# HashTables

## Associative Arrays
- associative arrays (maps or dictionaries) are abstract data types
- composed of a collection of key-value pairs where each key appears at most once in the collection
- most of the times we implement associative arrays with hashtables but binary search trees can be used as well
- the aim is to reach O(1) time complexity for most of the operations

## HashTable
![image-6.png](attachment:image-6.png)

## Hash Functions
- The h(x) hash-function maps keys to array indexes in the array to be able to use random indexing and achieve O(1) running time!
- THE h(x) HASH-FUNCTION DEFINES THE RELATIONSHIPS BETWEEN THE KEYS AND THE ARRAY INDEXES !!!

## Hash Collision
Collisions occur when the h(x) hash-function mapstwo keys to the same array slot (bucket)
2 solutions
	- Chaining --> same bucket (same index) -- using Linked List
	- Open Addressing --> different bucket (different index) 
		- Linear probing
		- quadratic probing
		- rehashing
## Load factor
probability p(x) of collision is not same
	- n/m  = no. of items in array/ size of array
## Dynamic resizing based on load factor
- so sometimes it is better to resize and change the size of the underlying array data structure
- but the problem is that the hash values are depending on the size of the underlying array data structure
- so we have to consider all the items in the old hashtable and insert them into the new one with the h(x) hash-function
- it takes O(N) linear running time - this fact may make dynamic-sized hash tables inappropriate for real-time applications (so we can also use binary tree instead of array as time complexity reduces to O(logN)

In [1]:

class HashTable:

    def __init__(self):
        # based on the load factor we may change the size of the underlying
        # data structure (dynamic resizing)
        self.capacity = 10
        self.keys = [None]*self.capacity
        self.values = [None] * self.capacity

    def insert(self, key, data):

        # we have to find a valid location for the value (data)
        index = self.hash_function(key)

        # there may be collisions which means that the index is already occupied
        # while we do not find an empty array slot
        while self.keys[index] is not None:
            # sometimes we have to update the value if the key is already present
            if self.keys[index] == key:
                self.values[index] = data
                return

            # do linear probing (try the next slot in the array)
            # because we may increment the index such that we are outside the range
            # of the underlying list
            index = (index+1) % self.capacity

        # we have found the valid slot for the item
        # so we have to insert the data
        self.keys[index] = key
        self.values[index] = data

    def get(self, key):

        # we have to find a valid location for the value (data)
        index = self.hash_function(key)

        while self.keys[index] is not None:
            # this is when we find the item we are looking for
            if self.keys[index] == key:
                return self.values[index]

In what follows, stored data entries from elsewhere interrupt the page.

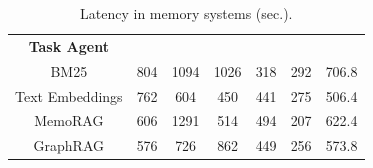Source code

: \begin{table}[h]
{\begin{tabular}{@{}ccccccc@{}}
\textbf{Task Agent}     &              &              &              &               &               &              \\
BM25                    & 804          & 1094         & 1026         & 318           & 292           & 706.8        \\
Text Embeddings         & 762          & 604          & 450          & 441           & 275           & 506.4        \\
MemoRAG                 & 606          & 1291         & 514          & 494           & 207           & 622.4        \\
GraphRAG                & 576          & 726          & 862          & 449           & 256           & 573.8        \\ \bottomrule
\end{tabular}%
}
\caption{Latency in memory systems (sec.).}
\label{appendix: latency}
\end{table}
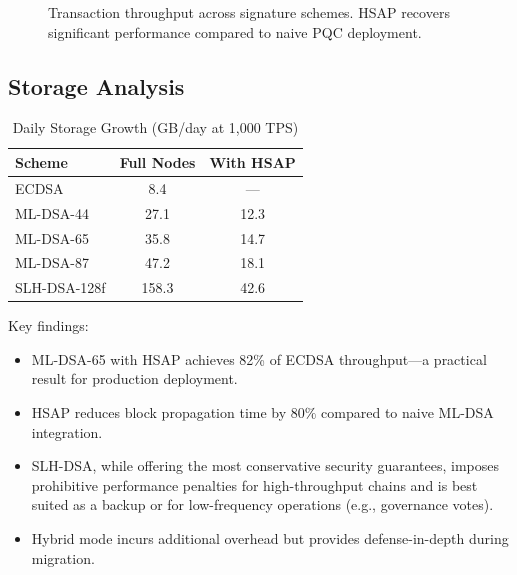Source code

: \documentclass[12pt, a4paper, twocolumn]{article}
\begin{document}
\begin{figure}[H]
\centering
{}
\caption{Transaction throughput across signature schemes. HSAP recovers significant performance compared to naive PQC deployment.}
\label{fig:throughput}
\end{figure}

\subsection{Storage Analysis}

\begin{table}[H]
\centering
\caption{Daily Storage Growth (GB/day at 1,000 TPS)}
\label{tab:storage}
\begin{tabular}{lcc}
\toprule
\textbf{Scheme} & \textbf{Full Nodes} & \textbf{With HSAP} \\
\midrule
ECDSA                & 8.4  & --- \\
ML-DSA-44            & 27.1 & 12.3 \\
ML-DSA-65            & 35.8 & 14.7 \\
ML-DSA-87            & 47.2 & 18.1 \\
SLH-DSA-128f         & 158.3 & 42.6 \\
\bottomrule
\end{tabular}
\end{table}

Key findings:

\begin{itemize}[noitemsep]
  \item ML-DSA-65 with HSAP achieves 82\% of ECDSA throughput---a practical result for production deployment.
  \item HSAP reduces block propagation time by $80\%$ compared to naive ML-DSA integration.
  \item SLH-DSA, while offering the most conservative security guarantees, imposes prohibitive performance penalties for high-throughput chains and is best suited as a backup or for low-frequency operations (e.g., governance votes).
  \item Hybrid mode incurs additional overhead but provides defense-in-depth during migration.
\end{itemize}
\end{document}
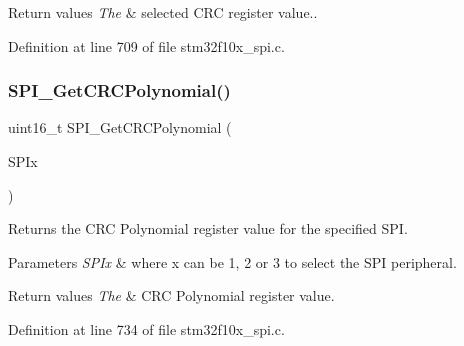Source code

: \begin{DoxyRetVals}{Return values}
{\em The} & selected C\+RC register value.. \\
\hline
\end{DoxyRetVals}


Definition at line 709 of file stm32f10x\+\_\+spi.\+c.

\mbox{\label{group___s_p_i___exported___functions_ga80fb9374cfce670f29128bb78568353f}} 
\subsubsection{\texorpdfstring{S\+P\+I\+\_\+\+Get\+C\+R\+C\+Polynomial()}{SPI\_GetCRCPolynomial()}}
{\footnotesize\ttfamily uint16\+\_\+t S\+P\+I\+\_\+\+Get\+C\+R\+C\+Polynomial (\begin{DoxyParamCaption}\item[{\hyperlink{struct_s_p_i___type_def}{S\+P\+I\+\_\+\+Type\+Def} $\ast$}]{S\+P\+Ix }\end{DoxyParamCaption})}



Returns the C\+RC Polynomial register value for the specified S\+PI. 


\begin{DoxyParams}{Parameters}
{\em S\+P\+Ix} & where x can be 1, 2 or 3 to select the S\+PI peripheral. \\
\hline
\end{DoxyParams}

\begin{DoxyRetVals}{Return values}
{\em The} & C\+RC Polynomial register value. \\
\hline
\end{DoxyRetVals}


Definition at line 734 of file stm32f10x\+\_\+spi.\+c.

\mbox{\label{group___s_p_i___exported___functions_ga3aabd9e2437e213056c0ed9bdfa1a724}} 

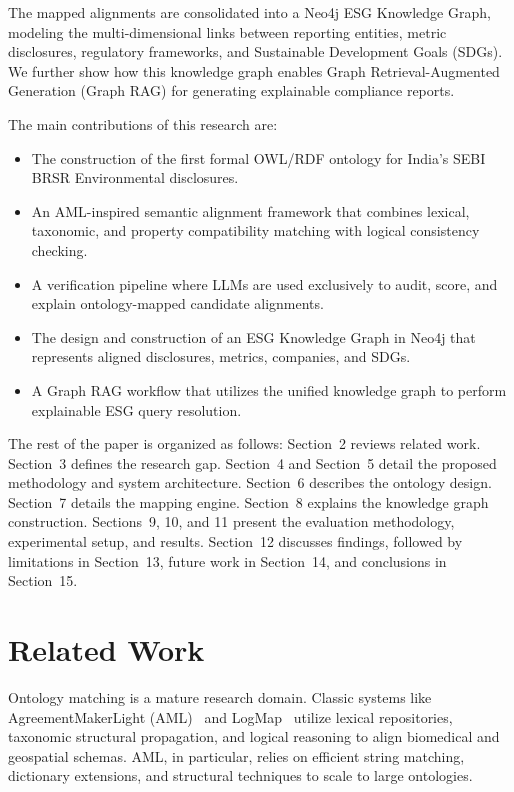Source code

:\documentclass[journal,compsoc]{IEEEtran}
\begin{document}
\begin{itemize}
\begin{table}[t]
\begin{itemize}
The mapped alignments are consolidated into a Neo4j ESG Knowledge Graph, modeling the multi-dimensional links between reporting entities, metric disclosures, regulatory frameworks, and Sustainable Development Goals (SDGs). We further show how this knowledge graph enables Graph Retrieval-Augmented Generation (Graph RAG) for generating explainable compliance reports.

The main contributions of this research are:
\begin{itemize}
    \item The construction of the first formal OWL/RDF ontology for India's SEBI BRSR Environmental disclosures.
    \item An AML-inspired semantic alignment framework that combines lexical, taxonomic, and property compatibility matching with logical consistency checking.
    \item A verification pipeline where LLMs are used exclusively to audit, score, and explain ontology-mapped candidate alignments.
    \item The design and construction of an ESG Knowledge Graph in Neo4j that represents aligned disclosures, metrics, companies, and SDGs.
    \item A Graph RAG workflow that utilizes the unified knowledge graph to perform explainable ESG query resolution.
\end{itemize}

The rest of the paper is organized as follows: Section~2 reviews related work. Section~3 defines the research gap. Section~4 and Section~5 detail the proposed methodology and system architecture. Section~6 describes the ontology design. Section~7 details the mapping engine. Section~8 explains the knowledge graph construction. Sections~9, 10, and 11 present the evaluation methodology, experimental setup, and results. Section~12 discusses findings, followed by limitations in Section~13, future work in Section~14, and conclusions in Section~15.

\section{Related Work}
Ontology matching is a mature research domain. Classic systems like AgreementMakerLight (AML)~\cite{aml2013} and LogMap~\cite{logmap2011} utilize lexical repositories, taxonomic structural propagation, and logical reasoning to align biomedical and geospatial schemas. AML, in particular, relies on efficient string matching, dictionary extensions, and structural techniques to scale to large ontologies.


\end{itemize}
\end{table}
\end{itemize}
\end{document}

            index = (index + 1) % self.capacity

        # the given key value pair with key does not exist in the hashtable
        return None

    # hash value (index of the array) based on the key
    def hash_function(self, key):

        hash_sum = 0

        for letter in key:
            hash_sum = hash_sum + ord(letter)

        return hash_sum % self.capacity


In [2]:
if __name__ == '__main__':

    table = HashTable()
    table.insert('Adam', 23)
    table.insert('Kevin', 45)
    table.insert('Daniel', 34)
    table.insert('Daniel', 33)

    print(table.get('Daniel'))

33


## Python dictionaries by default

In [3]:
## Python dictionaries
d = {'name': 'Kevin', 'age': 34, 'gender': 'male'}
print(d.items())
for key, value in d.items():
    print(key, value)

# # clear content of dictionary
# d.clear()
# # remove dictionary itself
# del d

dict_items([('name', 'Kevin'), ('age', 34), ('gender', 'male')])
name Kevin
age 34
gender male